Mirela Rahneva starts her first run during the women’s skeleton competition at the PyeongChang Games in 2018.
Mirela Rahneva starts her first run during the women’s skeleton competition at the PyeongChang Games in 2018. [Canadian Press/Michael Sohn]

“That internal chatter reverberated through me, and my body did what my brain instructed it to do.” Retreating to the Olympic Village for the night, she vowed to reset her mind for the next day’s competition, wherein she was able to channel a much more positive mindset and race her way to a fifth-place finish overall. “I’ve learned to be really careful about the internal dialogue that I keep in my head because it really does matter so much in high-pressure situations.”

Rahneva’s pressure pointer:

“When a skeleton track for the Olympics is built, it’s new for everyone,” Rahneva says. “There are no course notes, and we can only use theory to speculate where the pressure points and oscillations will be before we head down for the first time. You learn to absorb information very quickly and make decisions very fast. It really becomes a game of assuming all scenarios — playing out different situations in your mind and working through the multiple domino effects of where each choice will lead. Over time, your brain starts slowing things down enough for you to be able to make informed decisions, even when you’re travelling at 140 kilometres an hour. The mental rehearsal helps take the pressure off.”

Regulate your emotions

Oluseyi Smith

Sport: athletics and bobsleigh; Olympic Games: PyeongChang 2018, London 2012; Current roles: manager, renewable energy generation engineering, Portage Power; founder, Racing to Zero

Oluseyi Smith came in hot to the 100-metre semifinals of his first World Junior Championships in athletics in 2006. He’d been running well in preliminary heats and his teammates were confident he’d earn a slot in the final. So was he. As a 17-year-old new to competition at this elite level, the prospect of such a big win felt intoxicatingly exciting — so much so that he spent the entire race thinking about what victory would mean (validation of his skill, a better team result, glory) instead of what he actually had to do to win. He didn’t advance.

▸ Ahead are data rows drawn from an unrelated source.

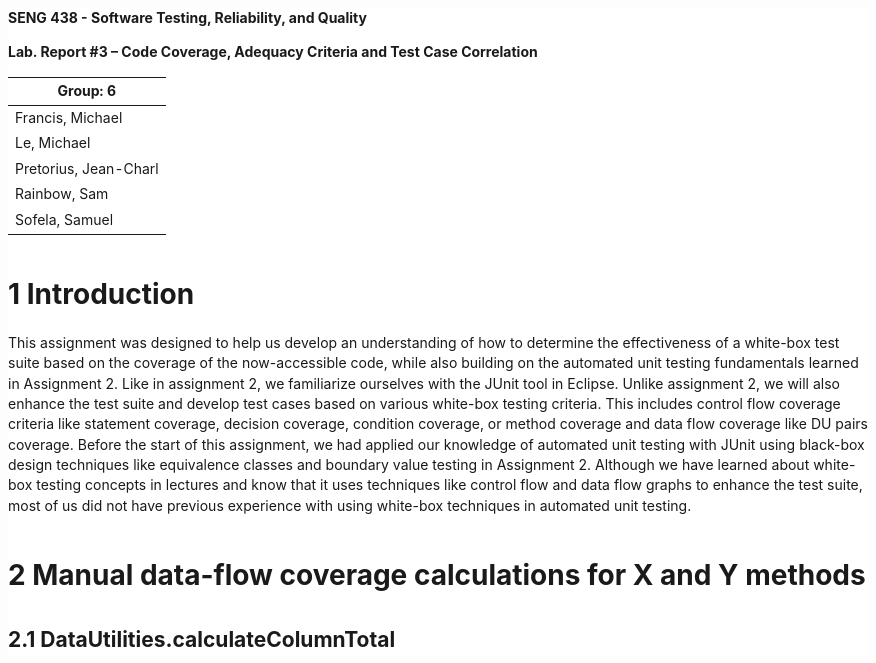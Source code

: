 **SENG 438 - Software Testing, Reliability, and Quality**

**Lab. Report #3 – Code Coverage, Adequacy Criteria and Test Case Correlation**

| Group: 6      |
|-----------------|
| Francis, Michael                |   
| Le, Michael              |   
| Pretorius, Jean-Charl               |   
| Rainbow, Sam                |
| Sofela, Samuel                |



# 1 Introduction

This assignment was designed to help us develop an understanding of how to determine the effectiveness of a white-box test suite based on the coverage of the now-accessible code, while also building on the automated unit testing fundamentals learned in Assignment 2. Like in assignment 2, we familiarize ourselves with the JUnit tool in Eclipse. Unlike assignment 2, we will also enhance the test suite and develop test cases based on various white-box testing criteria. This includes control flow coverage criteria like statement coverage, decision coverage, condition coverage, or method coverage and data flow coverage like DU pairs coverage.
Before the start of this assignment, we had applied our knowledge of automated unit testing with JUnit using black-box design techniques like equivalence classes and boundary value testing in Assignment 2. Although we have learned about white-box testing concepts in lectures and know that it uses techniques like control flow and data flow graphs to enhance the test suite, most of us did not have previous experience with using white-box techniques in automated unit testing. 

# 2 Manual data-flow coverage calculations for X and Y methods

## 2.1 DataUtilities.calculateColumnTotal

Oluseyi Smith and his teammates training for the four-man bobsleigh at the 2018 PyeongChang Games.
Oluseyi Smith (second from left) and his teammates training for the four-man bobsleigh at the 2018 PyeongChang Games. Smith also competed for Canda in athletics at the London Games in 2012. [Canadian Press/Sergei Bobylev]

“It was an awful experience,” Smith remembers, “but it taught me to focus on only one thing at a time.” Indeed, the young athlete licked his wounds, began working with a sports psychologist and learned how to rein in intrusive thoughts in the moments that matter most — tactics that secured his place on the track at not only the London 2012 Summer Games but also the bobsleigh course of the PyeongChang 2018 Winter Games.

Smith’s pressure pointer:

“When you’re involved in something as intense as a 100-metre final, it’s easy to succumb to pressure and start thinking ‘What happens if I win?’ ‘What happens if I lose?’ ‘What happens if this guy runs in front of me?’ ‘What happens if I get injured?’ These are all external things that have no impact on your ability to perform,” Smith says. “You need to focus your thinking entirely on what matters, and there are tricks and tools you can use to do that. Over time, I’ve learned to use breathing techniques to control my physiological response to pressure and manage any lack of focus. Breathing exercises can calm your sweating, calm the beta waves in your brain and allow you to enter a state of Zen [so that you can] focus only on what will help you successfully do what you need to do.”

Smith School of Business is the official national business education partner of the Canadian Olympic Committee and Canadian Paralympic Committee, as well as a founding partner of Game Plan, Canada’s total athlete wellness program, which helps elite athletes plan for success beyond sport. The alumni featured in this article were granted Game Plan Awards to pursue their post-secondary education at Smith School of Business.